Hanno dimostrato che gli Italiani hanno la testa sulle spalle: a Nord come al Sud. Perché le cifre elencate da Angelo Borrelli dicono che quei ragazzi sono arrivati a casa e si sono chiusi in una stanza, si sono fatti la quarantena stretta e non hanno messo il naso fuori.

Tranne qualcuno. Ma è arrivato anche il momento non solo di chiedere scusa, si deve dire che gli italiani sono persone serie. Non sono cialtroni spaghettari, tutta pizza e mandolino come ancora ci divertiamo a raccontarci. Solo qualche irresponsabile è andato in giro come se nulla fosse.

Ma quale fila

Controlli dei carabinieri a Pasqua Foto © Gaetano Lo Porto / Imagoeconomica

Abbiamo il dovere di leggere il numero di contravvenzioni elevate tra sabato e domenica: sono le ventiquattrore in cui si temeva la grande fuga di Pasqua, la migrazione verso le case al mare. Le foto ci hanno proposto la Pontina intasata. Il bilancio dei controlli? Il Corriere indica che la Polizia Locale ha accertato circa duecento irregolarità di cui 108 sanzionate con una multa. Allora tutta quella gente in coda? La conseguenza dei controlli fatti manu militari come era giusto che fosse: tutto bloccato e tutti accertati. A costo di generare lunghe code. E dove andava tutta quella gente?

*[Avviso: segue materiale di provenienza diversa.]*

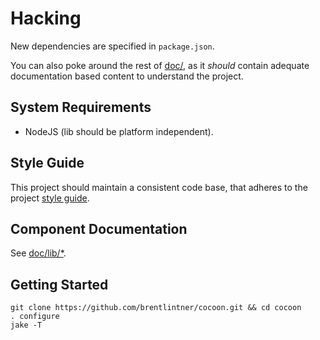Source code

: # Hacking

New dependencies are specified in `package.json`.

You can also poke around the rest of [doc/](http://github.com/brentlintner/cocoon/tree/master/doc/lib), as it *should* contain
adequate documentation based content to understand the project.

## System Requirements

* NodeJS (lib should be platform independent).

## Style Guide

This project should maintain a consistent code base, 
that adheres to the project [style guide](https://github.com/brentlintner/cocoon/tree/master/doc/style.md).

## Component Documentation

See [doc/lib/*](http://github.com/brentlintner/cocoon/tree/master/doc/lib).

## Getting Started

    git clone https://github.com/brentlintner/cocoon.git && cd cocoon
    . configure
    jake -T
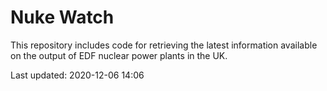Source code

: # Nuke Watch

This repository includes code for retrieving the latest information available on the output of EDF nuclear power plants in the UK.

Last updated: 2020-12-06 14:06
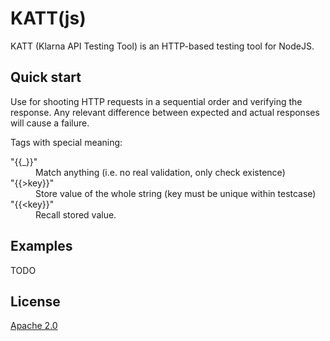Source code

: # KATT(js)

KATT (Klarna API Testing Tool) is an HTTP-based testing tool for NodeJS.


## Quick start

Use for shooting HTTP requests in a sequential order and verifying the response.
Any relevant difference between expected and actual responses will cause a
failure.

Tags with special meaning:
<dl>
  <dt>"{{_}}"</dt>
  <dd>
    Match anything (i.e. no real validation, only check existence)</dd>
  <dt>
    "{{&gt;key}}"</dt>
  <dd>
    Store value of the whole string (key must be unique within testcase)
  </dd>
  <dt>"{{&lt;key}}"</dt>
  <dd>
    Recall stored value.
  </dd>
</dl>


## Examples

TODO


## License

[Apache 2.0](LICENSE)
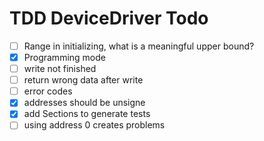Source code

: # TDD DeviceDriver Todo

- [ ] Range in initializing, what is a meaningful upper bound?
- [x] Programming mode
- [ ] write not finished
- [ ] return wrong data after write
- [ ] error codes
- [x] addresses should be unsigne
- [x] add Sections to generate tests
- [ ] using address 0 creates problems
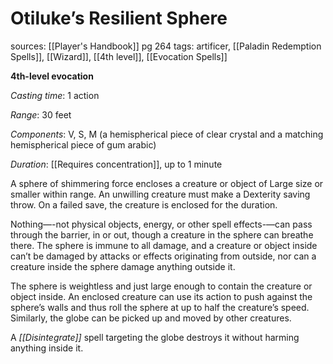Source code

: # Otiluke’s Resilient Sphere
sources: [[Player's Handbook]] pg 264
tags: artificer, [[Paladin Redemption Spells]], [[Wizard]], [[4th level]], [[Evocation Spells]]

**4th-level evocation**

*Casting time*: 1 action

*Range*: 30 feet

*Components*: V, S, M (a hemispherical piece of clear crystal and a matching hemispherical piece of gum arabic)

*Duration*: [[Requires concentration]], up to 1 minute

A sphere of shimmering force encloses a creature or object of Large size or smaller within range. An unwilling creature must make a Dexterity saving throw. On a failed save, the creature is enclosed for the duration.

Nothing—-not physical objects, energy, or other spell effects-—can pass through the barrier, in or out, though a creature in the sphere can breathe there. The sphere is immune to all damage, and a creature or object inside can’t be damaged by attacks or effects originating from outside, nor can a creature inside the sphere damage anything outside it.

The sphere is weightless and just large enough to contain the creature or object inside. An enclosed creature can use its action to push against the sphere’s walls and thus roll the sphere at up to half the creature’s speed. Similarly, the globe can be picked up and moved by other creatures.

A *[[Disintegrate]]* spell targeting the globe destroys it without harming anything inside it.
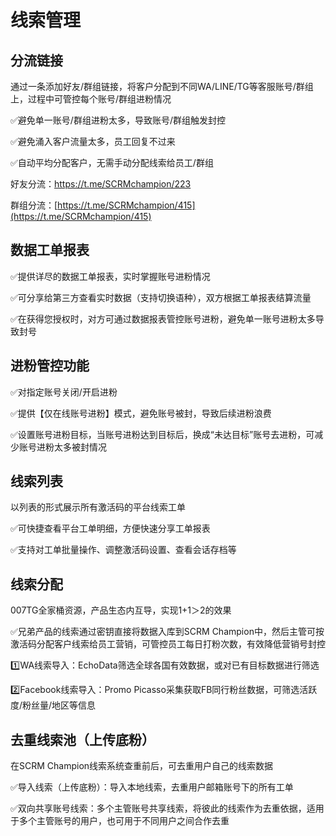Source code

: # 线索管理

## 分流链接

通过一条添加好友/群组链接，将客户分配到不同WA/LINE/TG等客服账号/群组上，过程中可管控每个账号/群组进粉情况

✅避免单一账号/群组进粉太多，导致账号/群组触发封控&#x20;

✅避免涌入客户流量太多，员工回复不过来&#x20;

✅自动平均分配客户，无需手动分配线索给员工/群组&#x20;

好友分流：[https://t.me/SCRMchampion/223 ](https://t.me/SCRMchampion/223)

群组分流：[https://t.me/SCRMchampion/415](https://t.me/SCRMchampion/415)



## 数据工单报表

✅提供详尽的数据工单报表，实时掌握账号进粉情况

✅可分享给第三方查看实时数据（支持切换语种），双方根据工单报表结算流量

✅在获得您授权时，对方可通过数据报表管控账号进粉，避免单一账号进粉太多导致封号



## 进粉管控功能

✅对指定账号关闭/开启进粉

✅提供【仅在线账号进粉】模式，避免账号被封，导致后续进粉浪费

✅设置账号进粉目标，当账号进粉达到目标后，换成“未达目标”账号去进粉，可减少账号进粉太多被封情况



## 线索列表

以列表的形式展示所有激活码的平台线索工单

✅可快捷查看平台工单明细，方便快速分享工单报表

✅支持对工单批量操作、调整激活码设置、查看会话存档等



## 线索分配

007TG全家桶资源，产品生态内互导，实现1+1＞2的效果

✅兄弟产品的线索通过密钥直接将数据入库到SCRM Champion中，然后主管可按激活码分配客户线索给员工营销，可管控员工每日打粉次数，有效降低营销号封控

1️⃣WA线索导入：EchoData筛选全球各国有效数据，或对已有目标数据进行筛选

2️⃣Facebook线索导入：Promo Picasso采集获取FB同行粉丝数据，可筛选活跃度/粉丝量/地区等信息



## 去重线索池（上传底粉）

在SCRM Champion线索系统查重前后，可去重用户自己的线索数据

✅导入线索（上传底粉）：导入本地线索，去重用户邮箱账号下的所有工单

✅双向共享账号线索：多个主管账号共享线索，将彼此的线索作为去重依据，适用于多个主管账号的用户，也可用于不同用户之间合作去重
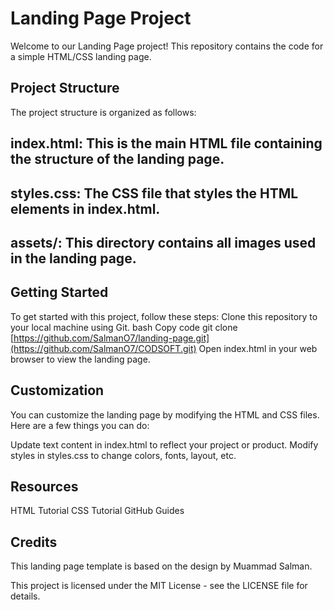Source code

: # Landing Page Project
Welcome to our Landing Page project! This repository contains the code for a simple HTML/CSS landing page.

## Project Structure
The project structure is organized as follows:

## index.html: This is the main HTML file containing the structure of the landing page.
## styles.css: The CSS file that styles the HTML elements in index.html.
## assets/: This directory contains all images used in the landing page.

## Getting Started

To get started with this project, follow these steps:
Clone this repository to your local machine using Git.
bash
Copy code
git clone [https://github.com/SalmanO7/landing-page.git](https://github.com/SalmanO7/CODSOFT.git)
Open index.html in your web browser to view the landing page.
## Customization

You can customize the landing page by modifying the HTML and CSS files. Here are a few things you can do:

Update text content in index.html to reflect your project or product.
Modify styles in styles.css to change colors, fonts, layout, etc.

## Resources

HTML Tutorial
CSS Tutorial
GitHub Guides

## Credits

This landing page template is based on the design by Muammad Salman.


This project is licensed under the MIT License - see the LICENSE file for details.

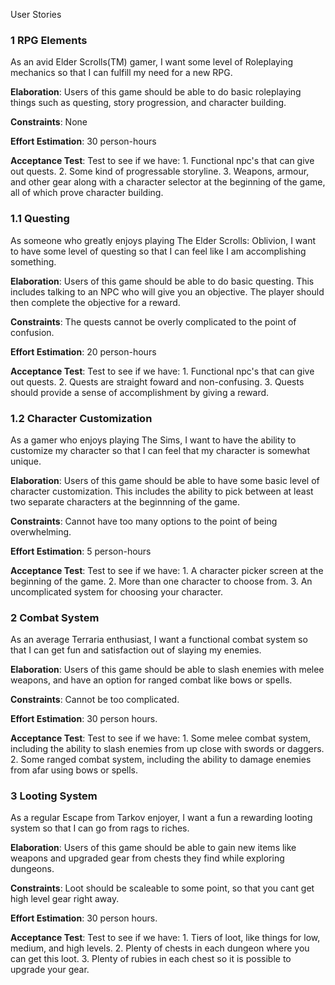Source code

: User Stories

<h3>1 RPG Elements </h3>

As an avid Elder Scrolls(TM) gamer, I want some level of Roleplaying mechanics 
so that I can fulfill my need for a new RPG.

<b>Elaboration</b>: 
			 Users of this game should be able to do basic roleplaying things such as
		     questing, story progression, and character building. 

<b>Constraints</b>: 
		     None

<b>Effort Estimation</b>: 
			 30 person-hours

<b>Acceptance Test</b>: 
			 Test to see if we have:
			 1. Functional npc's that can give out quests. 
			 2. Some kind of progressable storyline.
			 3. Weapons, armour, and other gear along with a character selector at the beginning of the game, 
			 	all of which prove character building.

<h3>1.1 Questing </h3>

As someone who greatly enjoys playing The Elder Scrolls: Oblivion, I want to have some level of questing so that I can feel
like I am accomplishing something.

<b>Elaboration</b>: 
			 Users of this game should be able to do basic questing. This includes talking to an NPC who
			 will give you an objective. The player should then complete the objective for a reward. 

<b>Constraints</b>: 
		     The quests cannot be overly complicated to the point of confusion.

<b>Effort Estimation</b>: 
			 20 person-hours

<b>Acceptance Test</b>: 
			 Test to see if we have:
			 1. Functional npc's that can give out quests. 
			 2. Quests are straight foward and non-confusing.
			 3. Quests should provide a sense of accomplishment by giving a reward.

<h3>1.2 Character Customization </h3>

As a gamer who enjoys playing The Sims, I want to have the ability to customize my character so that I can feel that my character
is somewhat unique.

<b>Elaboration</b>: 
			 Users of this game should be able to have some basic level of character customization.
			 This includes the ability to pick between at least two separate characters at the beginnning of 
			 the game.

<b>Constraints</b>: 
		     Cannot have too many options to the point of being overwhelming.

<b>Effort Estimation</b>: 
			 5 person-hours

<b>Acceptance Test</b>: 
			 Test to see if we have:
			 1. A character picker screen at the beginning of the game.
   			 2. More than one character to choose from.
			 3. An uncomplicated system for choosing your character.

<h3>2 Combat System</h3>

As an average Terraria enthusiast, I want a functional combat system so that I can get fun and satisfaction out of slaying my enemies.

<b>Elaboration</b>:
			  Users of this game should be able to slash enemies with melee weapons, 
			  and have an option for ranged combat like bows or spells.

<b>Constraints</b>:
			  Cannot be too complicated.

<b>Effort Estimation</b>: 
			  30 person hours.

<b>Acceptance Test</b>:
			  Test to see if we have:
			  1. Some melee combat system, including the ability to slash enemies from up close with swords or daggers.
			  2. Some ranged combat system, including the ability to damage enemies from afar using bows or spells.


<h3>3 Looting System</h3>

As a regular Escape from Tarkov enjoyer, I want a fun a rewarding looting system so that I can go from rags to riches.

<b>Elaboration</b>:
			  Users of this game should be able to gain new items like weapons and upgraded gear
			  from chests they find while exploring dungeons.

<b>Constraints</b>:
			  Loot should be scaleable to some point, so that you cant get high level gear right away.

<b>Effort Estimation</b>: 
			  30 person hours.

<b>Acceptance Test</b>:
			  Test to see if we have:
			  1. Tiers of loot, like things for low, medium, and high levels.
			  2. Plenty of chests in each dungeon where you can get this loot.
			  3. Plenty of rubies in each chest so it is possible to upgrade your gear.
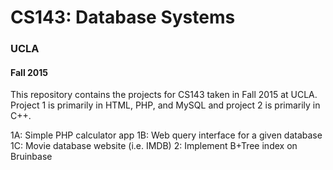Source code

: # CS143: Database Systems

### UCLA
#### Fall 2015

This repository contains the projects for CS143 taken in Fall 2015 at UCLA. Project 1 is primarily in HTML, PHP, and MySQL and project 2 is primarily in C++.

1A: Simple PHP calculator app
1B: Web query interface for a given database
1C: Movie database website (i.e. IMDB)
2: Implement B+Tree index on Bruinbase
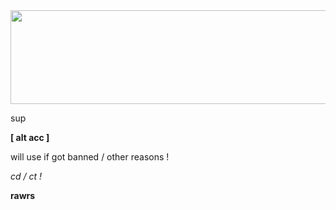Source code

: <img src="https://i.postimg.cc/nh7YjRgW/cooltext447467014259492.gif" width="900" height="150"/>

sup

****[ alt acc ]****

will use if got banned / other reasons !

*cd / ct !*

**rawrs**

Una spiegazione l’ha data giovedì scorso il prefetto di Frosinone Ignazio Portelli intervenendo alla trasmissione A Porte Aperte su Teleuniverso. «Anche noi abbiamo notato dalle telecamere un aumento delle persone in circolazione ma il numero delle contravvenzioni rimaneva costante. Allora abbiamo studiato i numeri. E scoperto che quelle persone in più effettivamente c’erano: ma erano le migliaia di lavoratori in smart working che facevano i rientri settimanali in ufficio. Quasi tutti hanno chiesto di andare in ufficio negli stessi giorni. E in quell’occasione andavano anche a fare la spesa per evitare di uscire ulteriormente. Abbiamo chiesto alla amministrazioni di scaglionare meglio i giorni, così che non ci sia nemmeno la percezione della troppa gente in giro».

Dobbiamo chiedere scusa a noi stessi. Per esserci sottovalutati.